> **PROBLEM DETAILS**: When you reproduce the listing below, keep every entry exactly as written.
━━━━━━━━━━━━━━━━━━━━━━━━━━━━━━
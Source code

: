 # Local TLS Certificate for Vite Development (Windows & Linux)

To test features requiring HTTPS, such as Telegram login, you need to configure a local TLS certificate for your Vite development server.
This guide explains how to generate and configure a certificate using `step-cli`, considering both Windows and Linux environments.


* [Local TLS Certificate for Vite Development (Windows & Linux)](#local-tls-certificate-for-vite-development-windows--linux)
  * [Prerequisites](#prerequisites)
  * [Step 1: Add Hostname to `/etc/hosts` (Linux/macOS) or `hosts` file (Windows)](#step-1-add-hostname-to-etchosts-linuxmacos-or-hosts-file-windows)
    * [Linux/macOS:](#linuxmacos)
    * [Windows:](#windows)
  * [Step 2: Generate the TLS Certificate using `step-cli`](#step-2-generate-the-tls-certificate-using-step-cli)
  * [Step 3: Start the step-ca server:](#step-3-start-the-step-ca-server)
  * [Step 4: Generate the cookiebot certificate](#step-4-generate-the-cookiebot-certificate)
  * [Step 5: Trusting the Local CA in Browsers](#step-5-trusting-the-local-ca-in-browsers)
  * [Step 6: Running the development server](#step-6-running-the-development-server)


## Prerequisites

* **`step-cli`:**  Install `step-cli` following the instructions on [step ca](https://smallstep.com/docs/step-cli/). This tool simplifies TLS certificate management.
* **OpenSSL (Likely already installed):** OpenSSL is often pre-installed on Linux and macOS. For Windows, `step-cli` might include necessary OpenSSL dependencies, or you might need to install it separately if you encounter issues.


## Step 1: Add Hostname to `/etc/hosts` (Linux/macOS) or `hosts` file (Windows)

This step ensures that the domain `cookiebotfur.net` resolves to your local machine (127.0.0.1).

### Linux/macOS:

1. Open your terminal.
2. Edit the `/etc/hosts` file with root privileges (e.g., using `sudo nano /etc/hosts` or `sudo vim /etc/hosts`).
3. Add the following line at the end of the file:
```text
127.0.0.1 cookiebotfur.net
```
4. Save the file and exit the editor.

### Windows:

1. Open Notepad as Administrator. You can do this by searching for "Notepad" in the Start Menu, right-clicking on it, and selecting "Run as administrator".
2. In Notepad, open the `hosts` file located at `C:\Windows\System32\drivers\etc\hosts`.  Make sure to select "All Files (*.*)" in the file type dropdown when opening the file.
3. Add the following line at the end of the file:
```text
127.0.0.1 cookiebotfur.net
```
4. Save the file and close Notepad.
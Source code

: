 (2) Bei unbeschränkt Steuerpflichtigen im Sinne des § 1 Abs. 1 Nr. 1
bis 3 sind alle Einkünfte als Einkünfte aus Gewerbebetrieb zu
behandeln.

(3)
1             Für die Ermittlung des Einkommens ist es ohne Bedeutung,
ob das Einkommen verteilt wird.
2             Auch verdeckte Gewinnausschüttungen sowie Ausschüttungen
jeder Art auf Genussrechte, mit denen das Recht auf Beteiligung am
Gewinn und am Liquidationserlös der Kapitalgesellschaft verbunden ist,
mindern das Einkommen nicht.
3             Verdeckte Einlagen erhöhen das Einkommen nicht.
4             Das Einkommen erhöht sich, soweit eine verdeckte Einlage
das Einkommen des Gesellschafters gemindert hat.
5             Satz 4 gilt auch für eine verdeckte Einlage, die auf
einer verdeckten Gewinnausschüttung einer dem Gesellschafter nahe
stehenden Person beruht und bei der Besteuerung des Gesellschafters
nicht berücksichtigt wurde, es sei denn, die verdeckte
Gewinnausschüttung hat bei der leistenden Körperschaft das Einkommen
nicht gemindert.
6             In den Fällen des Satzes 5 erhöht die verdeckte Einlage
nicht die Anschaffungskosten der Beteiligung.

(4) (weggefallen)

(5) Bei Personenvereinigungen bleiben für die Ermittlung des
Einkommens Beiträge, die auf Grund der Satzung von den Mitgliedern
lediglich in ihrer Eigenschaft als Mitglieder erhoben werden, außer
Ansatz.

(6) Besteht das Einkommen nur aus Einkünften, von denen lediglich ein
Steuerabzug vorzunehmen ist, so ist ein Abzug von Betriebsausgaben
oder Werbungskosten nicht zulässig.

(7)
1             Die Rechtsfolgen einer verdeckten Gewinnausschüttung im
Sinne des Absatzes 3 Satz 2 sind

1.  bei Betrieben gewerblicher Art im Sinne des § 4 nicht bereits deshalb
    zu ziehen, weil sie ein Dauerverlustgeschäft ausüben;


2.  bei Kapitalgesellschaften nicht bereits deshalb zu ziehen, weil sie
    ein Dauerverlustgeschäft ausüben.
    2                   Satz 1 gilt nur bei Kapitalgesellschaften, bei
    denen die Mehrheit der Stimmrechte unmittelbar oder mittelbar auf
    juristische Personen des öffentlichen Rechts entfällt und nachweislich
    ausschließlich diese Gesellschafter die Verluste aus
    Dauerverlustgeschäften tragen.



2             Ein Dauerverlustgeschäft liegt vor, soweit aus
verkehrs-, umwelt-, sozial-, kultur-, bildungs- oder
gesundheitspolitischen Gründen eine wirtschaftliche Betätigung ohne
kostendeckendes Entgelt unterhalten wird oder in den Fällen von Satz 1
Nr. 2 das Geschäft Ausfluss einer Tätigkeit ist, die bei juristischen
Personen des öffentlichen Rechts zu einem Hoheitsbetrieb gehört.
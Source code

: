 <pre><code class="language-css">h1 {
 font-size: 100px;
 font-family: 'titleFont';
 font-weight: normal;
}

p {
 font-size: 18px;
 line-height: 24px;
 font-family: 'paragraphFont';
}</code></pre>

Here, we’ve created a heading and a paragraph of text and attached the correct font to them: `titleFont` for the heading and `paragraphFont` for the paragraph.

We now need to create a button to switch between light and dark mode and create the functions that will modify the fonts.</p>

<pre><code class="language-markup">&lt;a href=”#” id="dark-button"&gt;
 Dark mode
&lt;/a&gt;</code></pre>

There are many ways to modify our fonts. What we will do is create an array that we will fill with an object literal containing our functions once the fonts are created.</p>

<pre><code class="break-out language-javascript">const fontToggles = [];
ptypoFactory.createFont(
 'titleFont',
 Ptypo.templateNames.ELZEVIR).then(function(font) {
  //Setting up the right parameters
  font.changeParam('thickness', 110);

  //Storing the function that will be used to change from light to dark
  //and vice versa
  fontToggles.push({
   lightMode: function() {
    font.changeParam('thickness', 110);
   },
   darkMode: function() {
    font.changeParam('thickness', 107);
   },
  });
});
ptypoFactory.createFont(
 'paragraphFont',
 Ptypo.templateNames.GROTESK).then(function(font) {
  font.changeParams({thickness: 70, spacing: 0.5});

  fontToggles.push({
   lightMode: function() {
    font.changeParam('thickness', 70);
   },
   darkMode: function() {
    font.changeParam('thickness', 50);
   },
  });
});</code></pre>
━━━━━━━━━━━━━━━━━━━━━━━━━━━━━━
> **RESULT OF THE EXERCISE**:
Source code

: # Local TLS Certificate for Vite Development (Windows & Linux)

To test features requiring HTTPS, such as Telegram login, you need to configure a local TLS certificate for your Vite development server.
This guide explains how to generate and configure a certificate using `step-cli`, considering both Windows and Linux environments.


* [Local TLS Certificate for Vite Development (Windows & Linux)](#local-tls-certificate-for-vite-development-windows--linux)
  * [Prerequisites](#prerequisites)
  * [Step 1: Add Hostname to `/etc/hosts` (Linux/macOS) or `hosts` file (Windows)](#step-1-add-hostname-to-etchosts-linuxmacos-or-hosts-file-windows)
    * [Linux/macOS:](#linuxmacos)
    * [Windows:](#windows)
  * [Step 2: Generate the TLS Certificate using `step-cli`](#step-2-generate-the-tls-certificate-using-step-cli)
  * [Step 3: Start the step-ca server:](#step-3-start-the-step-ca-server)
  * [Step 4: Generate the cookiebot certificate](#step-4-generate-the-cookiebot-certificate)
  * [Step 5: Trusting the Local CA in Browsers](#step-5-trusting-the-local-ca-in-browsers)
  * [Step 6: Running the development server](#step-6-running-the-development-server)


## Prerequisites

* **`step-cli`:**  Install `step-cli` following the instructions on [step ca](https://smallstep.com/docs/step-cli/). This tool simplifies TLS certificate management.
* **OpenSSL (Likely already installed):** OpenSSL is often pre-installed on Linux and macOS. For Windows, `step-cli` might include necessary OpenSSL dependencies, or you might need to install it separately if you encounter issues.


## Step 1: Add Hostname to `/etc/hosts` (Linux/macOS) or `hosts` file (Windows)

This step ensures that the domain `cookiebotfur.net` resolves to your local machine (127.0.0.1).

### Linux/macOS:

1. Open your terminal.
2. Edit the `/etc/hosts` file with root privileges (e.g., using `sudo nano /etc/hosts` or `sudo vim /etc/hosts`).
3. Add the following line at the end of the file:
```text
127.0.0.1 cookiebotfur.net
```
4. Save the file and exit the editor.

### Windows:

1. Open Notepad as Administrator. You can do this by searching for "Notepad" in the Start Menu, right-clicking on it, and selecting "Run as administrator".
2. In Notepad, open the `hosts` file located at `C:\Windows\System32\drivers\etc\hosts`.  Make sure to select "All Files (*.*)" in the file type dropdown when opening the file.
3. Add the following line at the end of the file:
```text
127.0.0.1 cookiebotfur.net
```
4. Save the file and close Notepad.
Source code

: (2) Bei unbeschränkt Steuerpflichtigen im Sinne des § 1 Abs. 1 Nr. 1
bis 3 sind alle Einkünfte als Einkünfte aus Gewerbebetrieb zu
behandeln.

(3)
1             Für die Ermittlung des Einkommens ist es ohne Bedeutung,
ob das Einkommen verteilt wird.
2             Auch verdeckte Gewinnausschüttungen sowie Ausschüttungen
jeder Art auf Genussrechte, mit denen das Recht auf Beteiligung am
Gewinn und am Liquidationserlös der Kapitalgesellschaft verbunden ist,
mindern das Einkommen nicht.
3             Verdeckte Einlagen erhöhen das Einkommen nicht.
4             Das Einkommen erhöht sich, soweit eine verdeckte Einlage
das Einkommen des Gesellschafters gemindert hat.
5             Satz 4 gilt auch für eine verdeckte Einlage, die auf
einer verdeckten Gewinnausschüttung einer dem Gesellschafter nahe
stehenden Person beruht und bei der Besteuerung des Gesellschafters
nicht berücksichtigt wurde, es sei denn, die verdeckte
Gewinnausschüttung hat bei der leistenden Körperschaft das Einkommen
nicht gemindert.
6             In den Fällen des Satzes 5 erhöht die verdeckte Einlage
nicht die Anschaffungskosten der Beteiligung.

(4) (weggefallen)

(5) Bei Personenvereinigungen bleiben für die Ermittlung des
Einkommens Beiträge, die auf Grund der Satzung von den Mitgliedern
lediglich in ihrer Eigenschaft als Mitglieder erhoben werden, außer
Ansatz.

(6) Besteht das Einkommen nur aus Einkünften, von denen lediglich ein
Steuerabzug vorzunehmen ist, so ist ein Abzug von Betriebsausgaben
oder Werbungskosten nicht zulässig.

(7)
1             Die Rechtsfolgen einer verdeckten Gewinnausschüttung im
Sinne des Absatzes 3 Satz 2 sind

1.  bei Betrieben gewerblicher Art im Sinne des § 4 nicht bereits deshalb
    zu ziehen, weil sie ein Dauerverlustgeschäft ausüben;


2.  bei Kapitalgesellschaften nicht bereits deshalb zu ziehen, weil sie
    ein Dauerverlustgeschäft ausüben.
    2                   Satz 1 gilt nur bei Kapitalgesellschaften, bei
    denen die Mehrheit der Stimmrechte unmittelbar oder mittelbar auf
    juristische Personen des öffentlichen Rechts entfällt und nachweislich
    ausschließlich diese Gesellschafter die Verluste aus
    Dauerverlustgeschäften tragen.



2             Ein Dauerverlustgeschäft liegt vor, soweit aus
verkehrs-, umwelt-, sozial-, kultur-, bildungs- oder
gesundheitspolitischen Gründen eine wirtschaftliche Betätigung ohne
kostendeckendes Entgelt unterhalten wird oder in den Fällen von Satz 1
Nr. 2 das Geschäft Ausfluss einer Tätigkeit ist, die bei juristischen
Personen des öffentlichen Rechts zu einem Hoheitsbetrieb gehört.
Source code

: <pre><code class="language-css">h1 {
 font-size: 100px;
 font-family: 'titleFont';
 font-weight: normal;
}

p {
 font-size: 18px;
 line-height: 24px;
 font-family: 'paragraphFont';
}</code></pre>

Here, we’ve created a heading and a paragraph of text and attached the correct font to them: `titleFont` for the heading and `paragraphFont` for the paragraph.

We now need to create a button to switch between light and dark mode and create the functions that will modify the fonts.</p>

<pre><code class="language-markup">&lt;a href=”#” id="dark-button"&gt;
 Dark mode
&lt;/a&gt;</code></pre>

There are many ways to modify our fonts. What we will do is create an array that we will fill with an object literal containing our functions once the fonts are created.</p>

<pre><code class="break-out language-javascript">const fontToggles = [];
ptypoFactory.createFont(
 'titleFont',
 Ptypo.templateNames.ELZEVIR).then(function(font) {
  //Setting up the right parameters
  font.changeParam('thickness', 110);

  //Storing the function that will be used to change from light to dark
  //and vice versa
  fontToggles.push({
   lightMode: function() {
    font.changeParam('thickness', 110);
   },
   darkMode: function() {
    font.changeParam('thickness', 107);
   },
  });
});
ptypoFactory.createFont(
 'paragraphFont',
 Ptypo.templateNames.GROTESK).then(function(font) {
  font.changeParams({thickness: 70, spacing: 0.5});

  fontToggles.push({
   lightMode: function() {
    font.changeParam('thickness', 70);
   },
   darkMode: function() {
    font.changeParam('thickness', 50);
   },
  });
});</code></pre>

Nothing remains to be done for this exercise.